[Information provided Boundary: Start]
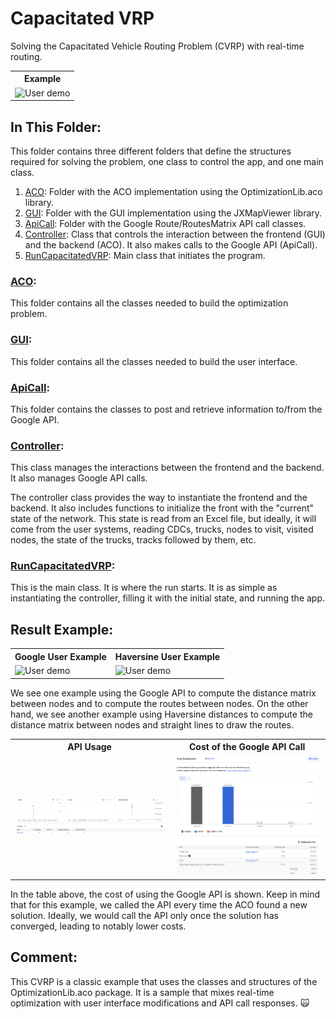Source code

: # Capacitated VRP

Solving the Capacitated Vehicle Routing Problem (CVRP) with real-time routing.

<table>
  <tr>
    <th> <b>Example </b></th>
  </tr>
  <tr>
    <td> <img src="https://github.com/SergioOyaga/AntColonyAlgorithmExamples/blob/master/src/out/VRP/CapacitatedVRP_Google.gif"  title="User demo" alt="User demo"/></td>
  </tr>
</table>

## In This Folder:

This folder contains three different folders that define the structures required for solving the problem, one class to control the app, and one main class.

1.  [ACO](#aco): Folder with the ACO implementation using the OptimizationLib.aco library.
2.  [GUI](#gui): Folder with the GUI implementation using the JXMapViewer library.
3.  [ApiCall](#apicall): Folder with the Google Route/RoutesMatrix API call classes.
4.  [Controller](#controller): Class that controls the interaction between the frontend (GUI) and the backend (ACO). It also makes calls to the Google API (ApiCall).
5.  [RunCapacitatedVRP](#runcapacitatedvrp): Main class that initiates the program.

### [ACO](https://github.com/SergioOyaga/AntColonyAlgorithmExamples/blob/master/src/main/java/org/soyaga/examples/VRP/CapacitatedVRP/ACO):

This folder contains all the classes needed to build the optimization problem.

### [GUI](https://github.com/SergioOyaga/AntColonyAlgorithmExamples/blob/master/src/main/java/org/soyaga/examples/VRP/CapacitatedVRP/GUI):

This folder contains all the classes needed to build the user interface.

### [ApiCall](https://github.com/SergioOyaga/AntColonyAlgorithmExamples/blob/master/src/main/java/org/soyaga/examples/VRP/CapacitatedVRP/ApiCall):

This folder contains the classes to post and retrieve information to/from the Google API.

### [Controller](https://github.com/SergioOyaga/AntColonyAlgorithmExamples/blob/master/src/main/java/org/soyaga/examples/VRP/CapacitatedVRP/Controller.java):

This class manages the interactions between the frontend and the backend. It also manages Google API calls.

The controller class provides the way to instantiate the frontend and the backend. It also includes functions to initialize the front with the "current" state of the network. This state is read from an Excel file, but ideally, it will come from the user systems, reading CDCs, trucks, nodes to visit, visited nodes, the state of the trucks, tracks followed by them, etc.

### [RunCapacitatedVRP](https://github.com/SergioOyaga/AntColonyAlgorithmExamples/blob/master/src/main/java/org/soyaga/examples/VRP/CapacitatedVRP/RunCapacitatedVRP.java):

This is the main class. It is where the run starts. It is as simple as instantiating the controller, filling it with the initial state, and running the app.

## Result Example:

<table>
    <tr>
        <th>Google User Example</th>
        <th>Haversine User Example</th>
    </tr>
    <tr>
        <td> <img src="https://github.com/SergioOyaga/AntColonyAlgorithmExamples/blob/master/src/out/VRP/CapacitatedVRP_Google.gif"  title="User demo" alt="User demo"/></td>
        <td> <img src="https://github.com/SergioOyaga/AntColonyAlgorithmExamples/blob/master/src/out/VRP/CapacitatedVRP_Haversine.gif"  title="User demo" alt="User demo"/></td>
    </tr>
</table>

We see one example using the Google API to compute the distance matrix between nodes and to compute the routes between nodes. On the other hand, we see another example using Haversine distances to compute the distance matrix between nodes and straight lines to draw the routes.

<table>
    <tr>
        <th>API Usage</th>
        <th>Cost of the Google API Call</th>
    </tr>
    <tr>
        <td><img src="https://github.com/SergioOyaga/AntColonyAlgorithmExamples/blob/master/src/out/VRP/Googles_api_Usage.png"  title="Usage." alt="Usage." /></td>
        <td><img src="https://github.com/SergioOyaga/AntColonyAlgorithmExamples/blob/master/src/out/VRP/Googles_Api_Cost.png"  title="Cost." alt="Cost." /></td>
    </tr>
</table>

In the table above, the cost of using the Google API is shown. Keep in mind that for this example, we called the API every time the ACO found a new solution. Ideally, we would call the API only once the solution has converged, leading to notably lower costs.

## Comment:

This CVRP is a classic example that uses the classes and structures of the OptimizationLib.aco package. It is a sample that mixes real-time optimization with user interface modifications and API call responses. :scream_cat:
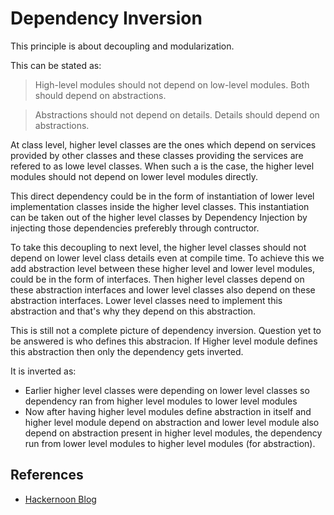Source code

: # Dependency Inversion
This principle is about decoupling and modularization.

This can be stated as:
> High-level modules should not depend on low-level modules. Both should depend on abstractions. 

> Abstractions should not depend on details. Details should depend on abstractions.

At class level, higher level classes are the ones which depend on services provided by other classes and these classes providing the services are refered to as lowe level classes. When such a is the case, the higher level modules should not depend on lower level modules directly.

This direct dependency could be in the form of instantiation of lower level implementation classes inside the higher level classes. This instantiation can be taken out of the higher level classes by Dependency Injection by injecting those dependencies preferebly through contructor.

To take this decoupling to next level, the higher level classes should not depend on lower level class details even at compile time. To achieve this we add abstraction level between these higher level and lower level modules, could be in the form of interfaces. Then higher level classes depend on these abstraction interfaces and lower level classes also depend on these abstraction interfaces. Lower level classes need to implement this abstraction and that's why they depend on this abstraction.

This is still not a complete picture of dependency inversion. Question yet to be answered is who defines this abstracion. If Higher level module defines this abstraction then only the dependency gets inverted.

It is inverted as: 
* Earlier higher level classes were depending on lower level classes so dependency ran from higher level modules to lower level modules 
* Now after having higher level modules define abstraction in itself and higher level module depend on abstraction and lower level module also depend on abstraction present in higher level modules, the dependency run from lower level modules to higher level modules (for abstraction).

## References
* [Hackernoon Blog](https://hackernoon.com/dependency-inversion-principle-e402e5b69e70)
[Information provided Boundary: End]
What is asked for is an exact copy of the lines above from the one containing "<th> <b>Example </b></th>" through the one containing "Google API (ApiCall).", and only those.

    <th> <b>Example </b></th>
  </tr>
  <tr>
    <td> <img src="https://github.com/SergioOyaga/AntColonyAlgorithmExamples/blob/master/src/out/VRP/CapacitatedVRP_Google.gif"  title="User demo" alt="User demo"/></td>
  </tr>
</table>

## In This Folder:

This folder contains three different folders that define the structures required for solving the problem, one class to control the app, and one main class.

1.  [ACO](#aco): Folder with the ACO implementation using the OptimizationLib.aco library.
2.  [GUI](#gui): Folder with the GUI implementation using the JXMapViewer library.
3.  [ApiCall](#apicall): Folder with the Google Route/RoutesMatrix API call classes.
4.  [Controller](#controller): Class that controls the interaction between the frontend (GUI) and the backend (ACO). It also makes calls to the Google API (ApiCall).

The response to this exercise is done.